DIRECTIONS —
Each line of the records needs to be written out exactly, with any image left out.

Collected data
- - -

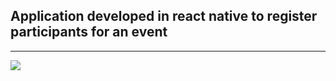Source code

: <h2>Application developed in react native to register participants for an event</h2>
<hr>
<img src="https://github.com/user-attachments/assets/a966699e-feaa-4719-903d-9c128cbdf082" />
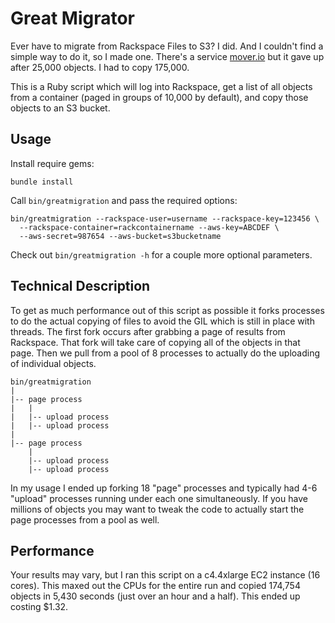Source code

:# Great Migrator

Ever have to migrate from Rackspace Files to S3? I did. And I couldn't find a simple way to do it, so I made one. There's a service [mover.io](https://mover.io/) but it gave up after 25,000 objects. I had to copy 175,000.

This is a Ruby script which will log into Rackspace, get a list of all objects from a container (paged in groups of 10,000 by default), and copy those objects to an S3 bucket.

## Usage

Install require gems:

    bundle install

Call `bin/greatmigration` and pass the required options:

    bin/greatmigration --rackspace-user=username --rackspace-key=123456 \
      --rackspace-container=rackcontainername --aws-key=ABCDEF \
      --aws-secret=987654 --aws-bucket=s3bucketname

Check out `bin/greatmigration -h` for a couple more optional parameters.

## Technical Description

To get as much performance out of this script as possible it forks processes to do the actual copying of files to avoid the GIL which is still in place with threads. The first fork occurs after grabbing a page of results from Rackspace. That fork will take care of copying all of the objects in that page. Then we pull from a pool of 8 processes to actually do the uploading of individual objects.

    bin/greatmigration
    |
    |-- page process
    |   |
    |   |-- upload process
    |   |-- upload process
    |
    |-- page process
        |
        |-- upload process
        |-- upload process

In my usage I ended up forking 18 "page" processes and typically had 4-6 "upload" processes running under each one simultaneously. If you have millions of objects you may want to tweak the code to actually start the page processes from a pool as well.

## Performance

Your results may vary, but I ran this script on a c4.4xlarge EC2 instance (16 cores). This maxed out the CPUs for the entire run and copied 174,754 objects in 5,430 seconds (just over an hour and a half). This ended up costing $1.32.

- - -

OUTPUT FOR THIS TASK —
Source code

: <h2>Application developed in react native to register participants for an event</h2>
<hr>
<img src="https://github.com/user-attachments/assets/a966699e-feaa-4719-903d-9c128cbdf082" />
Source code

:# Great Migrator

Ever have to migrate from Rackspace Files to S3? I did. And I couldn't find a simple way to do it, so I made one. There's a service [mover.io](https://mover.io/) but it gave up after 25,000 objects. I had to copy 175,000.

This is a Ruby script which will log into Rackspace, get a list of all objects from a container (paged in groups of 10,000 by default), and copy those objects to an S3 bucket.

## Usage

Install require gems:

    bundle install

Call `bin/greatmigration` and pass the required options:

    bin/greatmigration --rackspace-user=username --rackspace-key=123456 \
      --rackspace-container=rackcontainername --aws-key=ABCDEF \
      --aws-secret=987654 --aws-bucket=s3bucketname

Check out `bin/greatmigration -h` for a couple more optional parameters.

## Technical Description

To get as much performance out of this script as possible it forks processes to do the actual copying of files to avoid the GIL which is still in place with threads. The first fork occurs after grabbing a page of results from Rackspace. That fork will take care of copying all of the objects in that page. Then we pull from a pool of 8 processes to actually do the uploading of individual objects.

    bin/greatmigration
    |
    |-- page process
    |   |
    |   |-- upload process
    |   |-- upload process
    |
    |-- page process
        |
        |-- upload process
        |-- upload process

In my usage I ended up forking 18 "page" processes and typically had 4-6 "upload" processes running under each one simultaneously. If you have millions of objects you may want to tweak the code to actually start the page processes from a pool as well.

## Performance

Your results may vary, but I ran this script on a c4.4xlarge EC2 instance (16 cores). This maxed out the CPUs for the entire run and copied 174,754 objects in 5,430 seconds (just over an hour and a half). This ended up costing $1.32.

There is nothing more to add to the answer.